In the air conditioner of the second aspect, when the compression capacity of the compressor, which is increased or decreased in accordance with the load, reaches the compression capacity corresponding to the vicinity of the intersection of each efficiency curve at the time of gas injection ON / OFF. Injection ON /
Since the switching of the OFF state is performed, a more efficient operation state is maintained throughout the variable compression capacity range of the compressor, and the economy is improved.

[Brief description of the drawings]

FIG. 1 is a refrigerant circuit diagram additionally showing a control block diagram of a configuration inside an outdoor unit in an air conditioner according to an embodiment of the present invention.

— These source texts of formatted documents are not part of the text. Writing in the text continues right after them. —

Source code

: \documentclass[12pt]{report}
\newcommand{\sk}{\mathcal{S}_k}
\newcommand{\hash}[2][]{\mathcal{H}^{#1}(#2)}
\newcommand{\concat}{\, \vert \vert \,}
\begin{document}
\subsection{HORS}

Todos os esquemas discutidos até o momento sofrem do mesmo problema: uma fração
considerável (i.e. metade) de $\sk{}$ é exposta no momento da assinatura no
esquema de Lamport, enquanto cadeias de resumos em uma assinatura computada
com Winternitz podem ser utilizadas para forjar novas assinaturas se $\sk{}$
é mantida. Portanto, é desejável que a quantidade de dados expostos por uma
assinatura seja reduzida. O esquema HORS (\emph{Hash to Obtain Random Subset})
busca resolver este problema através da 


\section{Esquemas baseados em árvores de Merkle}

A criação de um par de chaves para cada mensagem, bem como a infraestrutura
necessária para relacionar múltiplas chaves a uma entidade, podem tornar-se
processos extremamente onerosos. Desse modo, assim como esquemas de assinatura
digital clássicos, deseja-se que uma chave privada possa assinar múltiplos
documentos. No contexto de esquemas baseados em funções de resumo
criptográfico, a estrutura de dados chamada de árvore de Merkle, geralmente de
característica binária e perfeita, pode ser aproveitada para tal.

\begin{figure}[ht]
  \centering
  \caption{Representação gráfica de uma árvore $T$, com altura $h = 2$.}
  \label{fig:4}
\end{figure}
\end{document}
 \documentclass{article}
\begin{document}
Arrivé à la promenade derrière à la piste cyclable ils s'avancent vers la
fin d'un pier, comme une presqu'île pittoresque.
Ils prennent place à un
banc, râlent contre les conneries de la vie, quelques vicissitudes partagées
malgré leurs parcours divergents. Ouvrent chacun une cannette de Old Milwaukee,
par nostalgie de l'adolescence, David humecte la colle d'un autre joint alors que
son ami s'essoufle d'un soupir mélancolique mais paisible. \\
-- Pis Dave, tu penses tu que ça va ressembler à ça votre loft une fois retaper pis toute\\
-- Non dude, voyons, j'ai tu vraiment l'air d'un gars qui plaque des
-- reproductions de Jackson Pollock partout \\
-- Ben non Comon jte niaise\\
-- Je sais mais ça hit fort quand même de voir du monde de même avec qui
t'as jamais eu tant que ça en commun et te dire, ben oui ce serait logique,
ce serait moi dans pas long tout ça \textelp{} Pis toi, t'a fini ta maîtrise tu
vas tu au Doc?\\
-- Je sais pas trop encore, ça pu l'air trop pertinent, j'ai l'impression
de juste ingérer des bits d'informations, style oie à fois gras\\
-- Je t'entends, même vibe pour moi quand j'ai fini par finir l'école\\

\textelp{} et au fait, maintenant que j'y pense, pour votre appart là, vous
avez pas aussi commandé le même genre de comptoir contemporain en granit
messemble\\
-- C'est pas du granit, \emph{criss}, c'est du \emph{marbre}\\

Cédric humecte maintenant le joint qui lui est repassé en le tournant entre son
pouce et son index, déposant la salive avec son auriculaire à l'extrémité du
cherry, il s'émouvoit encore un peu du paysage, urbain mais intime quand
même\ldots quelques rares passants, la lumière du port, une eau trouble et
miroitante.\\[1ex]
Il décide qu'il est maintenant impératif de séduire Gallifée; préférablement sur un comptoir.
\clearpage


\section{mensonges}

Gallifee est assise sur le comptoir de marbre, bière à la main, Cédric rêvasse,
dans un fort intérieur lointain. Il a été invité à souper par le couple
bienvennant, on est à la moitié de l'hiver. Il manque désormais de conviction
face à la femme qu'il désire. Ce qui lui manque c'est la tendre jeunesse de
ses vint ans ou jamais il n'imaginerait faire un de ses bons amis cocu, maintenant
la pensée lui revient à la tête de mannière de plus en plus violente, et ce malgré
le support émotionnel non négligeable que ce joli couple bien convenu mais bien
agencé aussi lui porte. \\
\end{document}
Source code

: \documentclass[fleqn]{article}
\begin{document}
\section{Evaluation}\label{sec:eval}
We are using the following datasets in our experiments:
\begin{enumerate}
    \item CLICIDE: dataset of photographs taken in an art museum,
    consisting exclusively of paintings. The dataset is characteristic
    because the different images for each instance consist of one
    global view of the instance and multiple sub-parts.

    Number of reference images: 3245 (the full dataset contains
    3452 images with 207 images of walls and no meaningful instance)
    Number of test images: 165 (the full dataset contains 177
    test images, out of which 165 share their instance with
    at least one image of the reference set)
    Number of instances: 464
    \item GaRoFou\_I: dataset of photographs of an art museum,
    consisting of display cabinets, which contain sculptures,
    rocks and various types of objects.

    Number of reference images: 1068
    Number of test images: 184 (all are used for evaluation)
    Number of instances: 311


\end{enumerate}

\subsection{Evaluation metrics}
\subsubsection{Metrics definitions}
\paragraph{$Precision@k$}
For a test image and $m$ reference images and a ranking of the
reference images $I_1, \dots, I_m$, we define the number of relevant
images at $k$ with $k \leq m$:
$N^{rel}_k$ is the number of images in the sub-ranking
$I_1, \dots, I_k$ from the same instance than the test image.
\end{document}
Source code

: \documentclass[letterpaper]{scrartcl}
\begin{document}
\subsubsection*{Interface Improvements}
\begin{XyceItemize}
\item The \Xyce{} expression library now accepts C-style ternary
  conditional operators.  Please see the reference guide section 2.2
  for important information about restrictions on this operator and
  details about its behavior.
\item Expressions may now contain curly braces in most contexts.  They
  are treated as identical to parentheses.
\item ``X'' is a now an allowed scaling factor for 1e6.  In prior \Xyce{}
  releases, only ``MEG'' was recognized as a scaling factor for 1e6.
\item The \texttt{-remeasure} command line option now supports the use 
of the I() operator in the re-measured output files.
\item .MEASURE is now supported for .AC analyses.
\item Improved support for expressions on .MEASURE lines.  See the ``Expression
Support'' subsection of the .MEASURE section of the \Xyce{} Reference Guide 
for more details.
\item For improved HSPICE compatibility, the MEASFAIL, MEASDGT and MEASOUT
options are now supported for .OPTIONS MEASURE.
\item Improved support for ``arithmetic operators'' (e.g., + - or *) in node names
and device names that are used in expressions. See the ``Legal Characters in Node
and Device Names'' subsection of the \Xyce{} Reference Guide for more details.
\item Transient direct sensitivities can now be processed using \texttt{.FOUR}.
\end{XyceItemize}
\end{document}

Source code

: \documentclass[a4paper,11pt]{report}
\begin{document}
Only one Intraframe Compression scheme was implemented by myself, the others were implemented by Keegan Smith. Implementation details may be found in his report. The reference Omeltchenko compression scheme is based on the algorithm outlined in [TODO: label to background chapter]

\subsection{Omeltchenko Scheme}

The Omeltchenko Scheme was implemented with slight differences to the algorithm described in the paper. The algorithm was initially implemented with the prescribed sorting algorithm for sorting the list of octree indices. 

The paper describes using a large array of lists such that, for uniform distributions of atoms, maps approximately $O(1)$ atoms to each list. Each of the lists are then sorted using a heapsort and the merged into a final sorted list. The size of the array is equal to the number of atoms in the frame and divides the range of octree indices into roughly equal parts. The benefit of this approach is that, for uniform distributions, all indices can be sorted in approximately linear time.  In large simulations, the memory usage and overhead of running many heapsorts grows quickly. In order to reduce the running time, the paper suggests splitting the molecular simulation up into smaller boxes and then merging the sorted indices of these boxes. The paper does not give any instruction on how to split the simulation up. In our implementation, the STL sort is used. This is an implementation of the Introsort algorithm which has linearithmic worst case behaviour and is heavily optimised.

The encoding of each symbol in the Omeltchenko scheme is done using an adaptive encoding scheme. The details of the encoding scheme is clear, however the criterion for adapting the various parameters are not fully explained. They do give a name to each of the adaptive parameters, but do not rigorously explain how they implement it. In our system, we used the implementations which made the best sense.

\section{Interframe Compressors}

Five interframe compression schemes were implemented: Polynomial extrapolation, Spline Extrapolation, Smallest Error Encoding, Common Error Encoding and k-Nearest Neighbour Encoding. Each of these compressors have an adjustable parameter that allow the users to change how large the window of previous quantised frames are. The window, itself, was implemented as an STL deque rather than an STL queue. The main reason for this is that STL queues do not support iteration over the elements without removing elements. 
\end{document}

FIG. 2 is a graph showing a relationship between an operating frequency of a compressor, a refrigerating capacity, and a coefficient of performance in the air conditioner.

[Explanation of symbols]

 DESCRIPTION OF SYMBOLS 1 Compressor 8 Outdoor heat exchanger 10 1st liquid pipe 11 Gas-liquid separator 12 2nd liquid pipe 13 Bypass piping 14 On-off valve 15 Air conditioning control device (switch control means)

Claims (2)

[Claims] A gas-liquid separator is provided in a liquid pipe (10) (12) between an outdoor heat exchanger (8) and an indoor heat exchanger connected to a compressor (1) having a variable compression capacity so as to circulate a refrigerant. (11) is interposed, and the gas refrigerant in the gas-liquid separator (11) is returned to the compressor (1) between the gas-liquid separator (11) and the suction side of the compressor (1). An air conditioner provided with a bypass pipe (13) for gas injection to be made and an on-off valve (14) for opening and closing a flow path through the bypass pipe (13), wherein the on-off switching of the on-off valve (14) is performed. In some cases, a switching control means (15) for correcting the compression capacity of the compressor (1) based on a change in the refrigeration capacity due to the presence or absence of gas injection is provided so that the refrigeration capacity before and after the switching is substantially equal to each other. An air conditioner characterized in that: 2. When the compression capacity of the compressor (1) to be increased or decreased according to the load reaches a compression capacity corresponding to the vicinity of the intersection between the efficiency curve with gas injection and the efficiency curve without gas injection, The air conditioner according to claim 1, wherein the switching control means (15) switches between opening and closing the on-off valve (14) and correcting the compression capacity of the compressor (1).